▶ [What to produce]: Each line from the one containing "- 자료의 중요성이 각기 다를 경우 중요도에 따라 가중치를 부여한 평균" to the end of the listing below should be repeated exactly, with no other line included.

▶ [Data supplied]:
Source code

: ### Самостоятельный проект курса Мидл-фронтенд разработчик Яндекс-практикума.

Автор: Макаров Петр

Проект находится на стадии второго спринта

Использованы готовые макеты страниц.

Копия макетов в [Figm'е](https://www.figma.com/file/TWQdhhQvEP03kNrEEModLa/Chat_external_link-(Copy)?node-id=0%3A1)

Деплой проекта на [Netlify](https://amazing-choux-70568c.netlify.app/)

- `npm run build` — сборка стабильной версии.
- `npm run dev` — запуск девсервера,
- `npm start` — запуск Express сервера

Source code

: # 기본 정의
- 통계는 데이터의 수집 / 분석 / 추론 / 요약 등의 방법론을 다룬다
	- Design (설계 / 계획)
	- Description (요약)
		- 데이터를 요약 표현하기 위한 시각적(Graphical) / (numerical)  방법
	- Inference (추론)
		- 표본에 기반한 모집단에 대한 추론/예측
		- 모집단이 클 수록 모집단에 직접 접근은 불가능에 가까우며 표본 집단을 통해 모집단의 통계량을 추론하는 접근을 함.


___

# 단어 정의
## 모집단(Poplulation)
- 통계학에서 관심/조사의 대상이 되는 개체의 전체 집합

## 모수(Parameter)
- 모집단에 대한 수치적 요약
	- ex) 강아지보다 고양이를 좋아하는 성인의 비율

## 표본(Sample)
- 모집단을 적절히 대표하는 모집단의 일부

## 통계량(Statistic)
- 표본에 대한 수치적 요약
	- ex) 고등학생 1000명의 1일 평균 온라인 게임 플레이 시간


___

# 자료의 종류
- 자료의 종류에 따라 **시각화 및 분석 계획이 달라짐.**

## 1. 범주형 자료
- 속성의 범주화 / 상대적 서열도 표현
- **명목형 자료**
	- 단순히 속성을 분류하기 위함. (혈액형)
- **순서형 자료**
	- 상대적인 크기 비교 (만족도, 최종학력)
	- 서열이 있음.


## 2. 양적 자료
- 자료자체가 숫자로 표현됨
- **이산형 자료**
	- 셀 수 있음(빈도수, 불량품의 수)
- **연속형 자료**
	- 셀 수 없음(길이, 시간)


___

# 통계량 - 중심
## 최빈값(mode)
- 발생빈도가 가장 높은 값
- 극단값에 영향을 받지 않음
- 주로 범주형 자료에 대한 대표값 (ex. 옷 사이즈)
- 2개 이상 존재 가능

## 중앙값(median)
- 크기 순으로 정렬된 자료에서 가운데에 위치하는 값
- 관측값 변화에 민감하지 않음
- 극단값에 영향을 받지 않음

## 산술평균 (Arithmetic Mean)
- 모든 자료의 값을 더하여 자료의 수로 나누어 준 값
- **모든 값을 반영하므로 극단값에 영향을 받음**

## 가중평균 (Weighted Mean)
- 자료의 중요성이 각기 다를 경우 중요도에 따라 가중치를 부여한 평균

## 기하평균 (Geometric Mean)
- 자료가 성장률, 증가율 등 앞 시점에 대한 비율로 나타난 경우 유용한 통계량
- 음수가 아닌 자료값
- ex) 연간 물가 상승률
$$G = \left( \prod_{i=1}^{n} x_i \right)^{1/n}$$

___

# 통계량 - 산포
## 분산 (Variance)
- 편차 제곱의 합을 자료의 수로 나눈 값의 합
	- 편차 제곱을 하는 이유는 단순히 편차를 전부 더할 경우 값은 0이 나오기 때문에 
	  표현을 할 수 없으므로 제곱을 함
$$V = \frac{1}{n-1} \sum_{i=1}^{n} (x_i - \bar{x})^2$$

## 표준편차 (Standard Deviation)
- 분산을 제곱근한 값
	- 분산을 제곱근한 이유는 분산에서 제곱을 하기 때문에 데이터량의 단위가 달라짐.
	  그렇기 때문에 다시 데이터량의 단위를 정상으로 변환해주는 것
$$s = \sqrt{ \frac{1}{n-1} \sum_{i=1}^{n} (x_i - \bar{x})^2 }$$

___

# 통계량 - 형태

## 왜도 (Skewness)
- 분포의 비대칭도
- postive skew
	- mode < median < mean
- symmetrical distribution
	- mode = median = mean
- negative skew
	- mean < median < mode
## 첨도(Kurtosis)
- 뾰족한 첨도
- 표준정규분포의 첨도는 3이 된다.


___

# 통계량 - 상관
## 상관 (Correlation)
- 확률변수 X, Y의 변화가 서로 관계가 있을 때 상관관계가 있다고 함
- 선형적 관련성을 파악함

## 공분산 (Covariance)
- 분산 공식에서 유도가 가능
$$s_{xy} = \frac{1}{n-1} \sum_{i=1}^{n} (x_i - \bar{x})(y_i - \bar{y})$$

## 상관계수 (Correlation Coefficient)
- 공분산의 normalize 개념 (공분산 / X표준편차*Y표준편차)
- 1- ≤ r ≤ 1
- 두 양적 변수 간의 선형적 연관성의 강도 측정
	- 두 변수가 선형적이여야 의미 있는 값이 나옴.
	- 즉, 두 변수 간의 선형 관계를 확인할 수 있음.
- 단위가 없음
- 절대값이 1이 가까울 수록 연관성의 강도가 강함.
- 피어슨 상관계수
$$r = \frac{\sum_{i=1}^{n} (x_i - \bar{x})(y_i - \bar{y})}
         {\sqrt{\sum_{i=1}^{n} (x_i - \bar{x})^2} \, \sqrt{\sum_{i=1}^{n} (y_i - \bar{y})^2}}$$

▶ [Solved exercise]:
- 자료의 중요성이 각기 다를 경우 중요도에 따라 가중치를 부여한 평균

## 기하평균 (Geometric Mean)
- 자료가 성장률, 증가율 등 앞 시점에 대한 비율로 나타난 경우 유용한 통계량
- 음수가 아닌 자료값
- ex) 연간 물가 상승률
$$G = \left( \prod_{i=1}^{n} x_i \right)^{1/n}$$

___

# 통계량 - 산포
## 분산 (Variance)
- 편차 제곱의 합을 자료의 수로 나눈 값의 합
	- 편차 제곱을 하는 이유는 단순히 편차를 전부 더할 경우 값은 0이 나오기 때문에 
	  표현을 할 수 없으므로 제곱을 함
$$V = \frac{1}{n-1} \sum_{i=1}^{n} (x_i - \bar{x})^2$$

## 표준편차 (Standard Deviation)
- 분산을 제곱근한 값
	- 분산을 제곱근한 이유는 분산에서 제곱을 하기 때문에 데이터량의 단위가 달라짐.
	  그렇기 때문에 다시 데이터량의 단위를 정상으로 변환해주는 것
$$s = \sqrt{ \frac{1}{n-1} \sum_{i=1}^{n} (x_i - \bar{x})^2 }$$

___

# 통계량 - 형태

## 왜도 (Skewness)
- 분포의 비대칭도
- postive skew
	- mode < median < mean
- symmetrical distribution
	- mode = median = mean
- negative skew
	- mean < median < mode
## 첨도(Kurtosis)
- 뾰족한 첨도
- 표준정규분포의 첨도는 3이 된다.


___

# 통계량 - 상관
## 상관 (Correlation)
- 확률변수 X, Y의 변화가 서로 관계가 있을 때 상관관계가 있다고 함
- 선형적 관련성을 파악함

## 공분산 (Covariance)
- 분산 공식에서 유도가 가능
$$s_{xy} = \frac{1}{n-1} \sum_{i=1}^{n} (x_i - \bar{x})(y_i - \bar{y})$$

## 상관계수 (Correlation Coefficient)
- 공분산의 normalize 개념 (공분산 / X표준편차*Y표준편차)
- 1- ≤ r ≤ 1
- 두 양적 변수 간의 선형적 연관성의 강도 측정
	- 두 변수가 선형적이여야 의미 있는 값이 나옴.
	- 즉, 두 변수 간의 선형 관계를 확인할 수 있음.
- 단위가 없음
- 절대값이 1이 가까울 수록 연관성의 강도가 강함.
- 피어슨 상관계수
$$r = \frac{\sum_{i=1}^{n} (x_i - \bar{x})(y_i - \bar{y})}
         {\sqrt{\sum_{i=1}^{n} (x_i - \bar{x})^2} \, \sqrt{\sum_{i=1}^{n} (y_i - \bar{y})^2}}$$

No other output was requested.